Me dormí en el avión, agotada por el viaje. Edward me despertó al llegar, y bajamos del avión. Un carro nos esperaba con un joven de cabello rubio y ojos claros.
— Él es Hugo, mi primo. Ella es mi esposa Diana —nos presenta Edward con una formalidad que no puedo descifrar.
—Mucho gusto —digo, besando la mejilla de Hugo.
— No sé si felicitarte o darte el pésame —bromea Hugo, con una sonrisa en los labios.
Tardamos aproximadamente una hora en llegar a la Hacienda Falcón. La finca es impresionante: un vasto terreno de campos verdes se extiende hasta donde alcanza la vista, con una gran casa de piedra y tejados de teja roja en el centro. La mansión es elegante y clásica, rodeada de jardines bien cuidados y un gran camino de entrada flanqueado por altos cipreses. En la distancia, se pueden ver establos y áreas de pastoreo para los caballos.
Al llegar, me reencontré con Flavia y mi suegra. La señora Virginia Falcon saluda a Edward con un abrazo afectuoso.
— ¿Qué tal el viaje, hijo? —pregunta su madre con un tono maternal.
— Bastante tranquilo, mamá —responde Edward, abrazándola con cariño.
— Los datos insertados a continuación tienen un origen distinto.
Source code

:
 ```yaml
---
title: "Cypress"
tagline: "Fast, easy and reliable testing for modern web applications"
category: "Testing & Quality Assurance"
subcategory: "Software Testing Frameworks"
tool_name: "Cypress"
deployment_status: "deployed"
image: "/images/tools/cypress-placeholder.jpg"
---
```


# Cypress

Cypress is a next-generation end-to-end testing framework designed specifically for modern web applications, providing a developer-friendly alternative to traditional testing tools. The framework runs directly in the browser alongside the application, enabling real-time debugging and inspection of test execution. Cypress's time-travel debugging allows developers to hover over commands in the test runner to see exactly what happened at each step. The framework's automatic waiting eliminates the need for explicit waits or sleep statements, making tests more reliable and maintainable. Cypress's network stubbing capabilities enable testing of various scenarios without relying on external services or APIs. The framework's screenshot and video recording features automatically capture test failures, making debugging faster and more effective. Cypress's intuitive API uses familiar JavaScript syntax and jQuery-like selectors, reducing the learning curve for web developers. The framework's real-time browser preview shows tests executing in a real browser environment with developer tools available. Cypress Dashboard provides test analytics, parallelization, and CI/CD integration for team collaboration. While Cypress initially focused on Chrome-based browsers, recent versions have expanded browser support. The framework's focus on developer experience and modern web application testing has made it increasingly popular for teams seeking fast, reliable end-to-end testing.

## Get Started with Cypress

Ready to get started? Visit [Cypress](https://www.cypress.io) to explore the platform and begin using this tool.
— Mucho gusto volver a verla, señora —saludo, abrazando a la madre de Edward.
— El gusto es mío, Diana. Eres bonita y distinguida. Mi hijo no pudo elegir a una mejor mujer —dice ella, con una cálida sonrisa.
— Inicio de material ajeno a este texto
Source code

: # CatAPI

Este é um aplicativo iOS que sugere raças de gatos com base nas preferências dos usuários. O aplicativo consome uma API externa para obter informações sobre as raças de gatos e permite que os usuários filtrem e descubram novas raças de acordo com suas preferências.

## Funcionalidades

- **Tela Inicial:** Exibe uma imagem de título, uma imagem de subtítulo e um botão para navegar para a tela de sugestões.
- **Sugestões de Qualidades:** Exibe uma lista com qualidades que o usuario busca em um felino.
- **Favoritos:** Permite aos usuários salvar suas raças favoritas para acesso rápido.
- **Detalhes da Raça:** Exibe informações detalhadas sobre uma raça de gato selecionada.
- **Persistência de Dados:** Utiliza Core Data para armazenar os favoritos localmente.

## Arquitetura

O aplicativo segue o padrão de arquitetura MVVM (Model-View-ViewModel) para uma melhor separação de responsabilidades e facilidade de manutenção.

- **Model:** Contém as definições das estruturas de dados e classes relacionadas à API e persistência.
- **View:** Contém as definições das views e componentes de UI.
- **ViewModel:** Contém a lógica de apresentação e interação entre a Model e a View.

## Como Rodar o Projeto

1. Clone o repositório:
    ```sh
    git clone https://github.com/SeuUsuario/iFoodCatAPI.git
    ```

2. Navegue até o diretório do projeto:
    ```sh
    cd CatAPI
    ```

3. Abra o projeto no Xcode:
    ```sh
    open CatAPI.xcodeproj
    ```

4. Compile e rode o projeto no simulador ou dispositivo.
Edward me abraza por la cintura.
— Mi esposa es la mejor.
De repente, un caballo desbocado se acerca a nosotros. Es de un color marrón oscuro, pero lo que realmente llama mi atención es el jinete. Es un hombre con el cabello n***o azabache y ojos azules, que me dedica una sonrisa encantadora.
— ¡Qué bonito! —exclamo, maravillada por la imagen del jinete y su elegante montura.
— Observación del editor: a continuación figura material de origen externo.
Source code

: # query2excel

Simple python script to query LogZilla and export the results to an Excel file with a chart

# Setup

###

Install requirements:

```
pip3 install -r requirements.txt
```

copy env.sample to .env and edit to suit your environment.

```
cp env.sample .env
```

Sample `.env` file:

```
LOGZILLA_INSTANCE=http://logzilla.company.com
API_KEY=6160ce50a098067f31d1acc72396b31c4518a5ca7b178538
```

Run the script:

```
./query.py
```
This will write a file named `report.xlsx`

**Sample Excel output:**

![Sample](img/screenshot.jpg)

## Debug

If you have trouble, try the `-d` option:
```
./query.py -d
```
— Llévate a ese animal de acá, Juan Diego —ordena su madre, con una mezcla de preocupación y autoridad.
Juan Diego baja del caballo y le dice a un empleado que lo lleve al establo.
— ¡Qué buen recibimiento! Casi nos matas, torpe —le reprocha Edward con una sonrisa.
Juan Diego lo abraza con entusiasmo.
— Al fin apareces, y muy bien acompañado. —Luego me mira a mí con una curiosidad amistosa.
Me acerco tímidamente y le extiendo la mano.
— Mucho gusto.
— Ella es mi esposa Diana. Él es mi hermano Juan Diego Falcón —presenta Edward con un leve tono de orgullo.
— El rebelde de la familia —bromea Hugo, con una risa.
— No les creas a estos chismosos, cuñadita —dice Juan Diego, tomando mi mano y jalándome hacia él para darme un abrazo cálido.
Al contacto con él, siento una descarga de electricidad. Su abrazo es cálido y seguro, y no puedo evitar sentirme atraída por su presencia. A pesar de tratar de mantener la calma, mis manos tiemblan ligeramente y mi corazón acelera su ritmo. Hay algo en su sonrisa y en la forma en que me mira que me hace sentir incómoda y emocionada a la vez.
No sé por qué estoy temblando ante su contacto, pero trato de mantener la calma mientras me abrazo a él.